**Task prompt**
If a line below contains the string "Wins", copy it out.

(Saved entries)
★ ★ ★
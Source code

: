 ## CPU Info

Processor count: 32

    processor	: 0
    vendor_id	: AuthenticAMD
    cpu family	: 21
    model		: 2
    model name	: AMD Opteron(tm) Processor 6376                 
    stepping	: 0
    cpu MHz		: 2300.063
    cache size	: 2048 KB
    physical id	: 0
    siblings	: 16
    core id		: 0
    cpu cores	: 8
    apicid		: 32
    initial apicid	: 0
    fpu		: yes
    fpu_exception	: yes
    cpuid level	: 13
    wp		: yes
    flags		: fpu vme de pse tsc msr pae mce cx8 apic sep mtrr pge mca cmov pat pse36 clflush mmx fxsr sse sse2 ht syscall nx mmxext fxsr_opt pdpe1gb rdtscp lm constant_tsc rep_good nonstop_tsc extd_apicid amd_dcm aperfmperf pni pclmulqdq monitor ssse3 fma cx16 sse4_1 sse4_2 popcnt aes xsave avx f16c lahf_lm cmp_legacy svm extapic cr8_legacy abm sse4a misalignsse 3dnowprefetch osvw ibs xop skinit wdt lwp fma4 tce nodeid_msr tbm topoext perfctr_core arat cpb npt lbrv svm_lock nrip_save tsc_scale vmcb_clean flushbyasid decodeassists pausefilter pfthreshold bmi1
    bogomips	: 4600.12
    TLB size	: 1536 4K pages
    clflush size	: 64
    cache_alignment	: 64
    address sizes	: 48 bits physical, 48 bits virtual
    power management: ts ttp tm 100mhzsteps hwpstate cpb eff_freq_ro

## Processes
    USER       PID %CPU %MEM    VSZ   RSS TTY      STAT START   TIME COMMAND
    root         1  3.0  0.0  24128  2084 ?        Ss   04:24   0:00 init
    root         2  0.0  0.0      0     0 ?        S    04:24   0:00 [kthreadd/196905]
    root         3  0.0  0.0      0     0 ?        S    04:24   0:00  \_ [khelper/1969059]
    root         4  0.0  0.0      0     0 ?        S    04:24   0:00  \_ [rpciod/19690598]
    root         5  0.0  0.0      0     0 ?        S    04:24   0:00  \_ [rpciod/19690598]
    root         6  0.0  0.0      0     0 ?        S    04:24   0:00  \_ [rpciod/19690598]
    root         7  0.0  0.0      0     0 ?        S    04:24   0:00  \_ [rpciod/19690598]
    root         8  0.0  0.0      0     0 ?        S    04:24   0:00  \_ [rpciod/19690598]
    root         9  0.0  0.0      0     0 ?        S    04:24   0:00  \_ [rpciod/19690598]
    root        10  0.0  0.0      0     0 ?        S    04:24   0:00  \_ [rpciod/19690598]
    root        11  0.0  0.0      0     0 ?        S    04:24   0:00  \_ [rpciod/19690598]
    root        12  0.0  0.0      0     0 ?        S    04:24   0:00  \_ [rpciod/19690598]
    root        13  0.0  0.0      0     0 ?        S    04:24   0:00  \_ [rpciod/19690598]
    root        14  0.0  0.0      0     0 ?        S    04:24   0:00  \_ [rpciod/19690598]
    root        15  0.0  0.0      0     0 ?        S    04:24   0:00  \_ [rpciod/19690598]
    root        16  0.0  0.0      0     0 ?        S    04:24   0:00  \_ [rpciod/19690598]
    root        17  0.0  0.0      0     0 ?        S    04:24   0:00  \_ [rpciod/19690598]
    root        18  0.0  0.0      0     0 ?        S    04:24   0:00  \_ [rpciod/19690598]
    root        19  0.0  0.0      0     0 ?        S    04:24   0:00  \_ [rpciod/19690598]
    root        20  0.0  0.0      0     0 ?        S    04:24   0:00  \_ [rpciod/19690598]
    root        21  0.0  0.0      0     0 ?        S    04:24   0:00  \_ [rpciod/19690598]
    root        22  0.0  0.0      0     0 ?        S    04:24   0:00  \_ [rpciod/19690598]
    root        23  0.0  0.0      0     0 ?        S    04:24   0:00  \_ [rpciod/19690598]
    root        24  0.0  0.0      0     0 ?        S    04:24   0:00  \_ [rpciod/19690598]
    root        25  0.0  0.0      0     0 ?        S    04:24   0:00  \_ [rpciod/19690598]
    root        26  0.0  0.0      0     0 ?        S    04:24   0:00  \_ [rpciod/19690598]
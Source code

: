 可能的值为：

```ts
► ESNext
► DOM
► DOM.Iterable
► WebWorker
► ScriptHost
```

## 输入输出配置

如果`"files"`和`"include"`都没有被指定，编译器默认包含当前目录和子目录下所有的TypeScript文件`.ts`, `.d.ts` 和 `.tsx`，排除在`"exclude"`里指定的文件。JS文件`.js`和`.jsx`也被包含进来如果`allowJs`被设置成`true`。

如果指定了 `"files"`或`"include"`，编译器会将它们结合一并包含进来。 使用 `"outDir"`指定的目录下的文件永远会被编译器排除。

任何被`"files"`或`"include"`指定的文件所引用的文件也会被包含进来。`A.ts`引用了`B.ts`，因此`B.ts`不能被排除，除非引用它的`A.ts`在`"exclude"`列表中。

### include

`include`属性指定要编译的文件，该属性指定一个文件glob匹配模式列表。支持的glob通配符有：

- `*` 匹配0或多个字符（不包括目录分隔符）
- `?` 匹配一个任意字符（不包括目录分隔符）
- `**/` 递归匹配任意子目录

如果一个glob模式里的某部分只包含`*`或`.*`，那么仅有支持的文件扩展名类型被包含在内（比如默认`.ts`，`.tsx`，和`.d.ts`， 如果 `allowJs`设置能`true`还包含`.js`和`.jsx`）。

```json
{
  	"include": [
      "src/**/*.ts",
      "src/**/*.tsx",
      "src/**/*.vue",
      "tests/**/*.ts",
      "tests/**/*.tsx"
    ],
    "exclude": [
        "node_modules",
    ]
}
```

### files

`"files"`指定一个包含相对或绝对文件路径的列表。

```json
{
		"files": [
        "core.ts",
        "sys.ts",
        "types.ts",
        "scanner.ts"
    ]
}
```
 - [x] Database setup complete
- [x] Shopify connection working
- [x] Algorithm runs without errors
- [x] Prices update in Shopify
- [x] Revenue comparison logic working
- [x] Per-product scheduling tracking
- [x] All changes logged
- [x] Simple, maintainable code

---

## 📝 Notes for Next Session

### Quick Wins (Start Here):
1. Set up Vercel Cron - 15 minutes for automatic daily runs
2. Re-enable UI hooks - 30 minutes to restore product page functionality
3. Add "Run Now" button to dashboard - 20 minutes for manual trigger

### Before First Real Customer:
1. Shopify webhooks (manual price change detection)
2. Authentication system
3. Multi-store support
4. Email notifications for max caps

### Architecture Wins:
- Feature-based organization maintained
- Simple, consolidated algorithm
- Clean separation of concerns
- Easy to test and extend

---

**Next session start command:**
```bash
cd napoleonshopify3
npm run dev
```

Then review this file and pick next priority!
★ ★ ★
**Response below**
### Quick Wins (Start Here):
### Architecture Wins:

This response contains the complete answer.